**WORKING DATA:**
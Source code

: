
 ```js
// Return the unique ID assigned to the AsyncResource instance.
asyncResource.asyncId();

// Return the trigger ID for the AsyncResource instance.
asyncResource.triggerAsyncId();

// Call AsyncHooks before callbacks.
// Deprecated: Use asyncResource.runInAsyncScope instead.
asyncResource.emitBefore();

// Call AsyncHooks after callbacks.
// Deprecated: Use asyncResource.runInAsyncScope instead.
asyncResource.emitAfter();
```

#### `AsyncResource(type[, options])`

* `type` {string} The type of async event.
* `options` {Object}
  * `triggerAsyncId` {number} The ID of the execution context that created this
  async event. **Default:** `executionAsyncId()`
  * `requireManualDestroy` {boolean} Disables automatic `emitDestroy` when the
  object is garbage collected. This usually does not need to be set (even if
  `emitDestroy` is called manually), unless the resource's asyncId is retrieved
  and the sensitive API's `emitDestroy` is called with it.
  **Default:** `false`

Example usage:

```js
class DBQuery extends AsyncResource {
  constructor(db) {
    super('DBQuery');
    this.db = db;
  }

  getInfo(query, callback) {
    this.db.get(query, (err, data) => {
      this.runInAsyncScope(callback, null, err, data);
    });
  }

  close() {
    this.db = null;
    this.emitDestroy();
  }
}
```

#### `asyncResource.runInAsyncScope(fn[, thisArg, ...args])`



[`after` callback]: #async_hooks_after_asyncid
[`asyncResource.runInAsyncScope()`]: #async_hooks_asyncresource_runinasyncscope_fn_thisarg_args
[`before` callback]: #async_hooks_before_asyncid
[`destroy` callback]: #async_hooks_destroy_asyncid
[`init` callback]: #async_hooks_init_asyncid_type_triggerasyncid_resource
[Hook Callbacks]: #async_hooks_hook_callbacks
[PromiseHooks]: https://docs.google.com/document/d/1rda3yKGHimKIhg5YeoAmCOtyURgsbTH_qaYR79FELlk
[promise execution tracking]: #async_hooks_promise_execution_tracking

**EXERCISE GOAL:**
Find the string "event" in the entries above. Copy each line where it occurs.

**RESPONSE FOR THIS EXERCISE:**
* `type` {string} The type of async event.
  async event. **Default:** `executionAsyncId()`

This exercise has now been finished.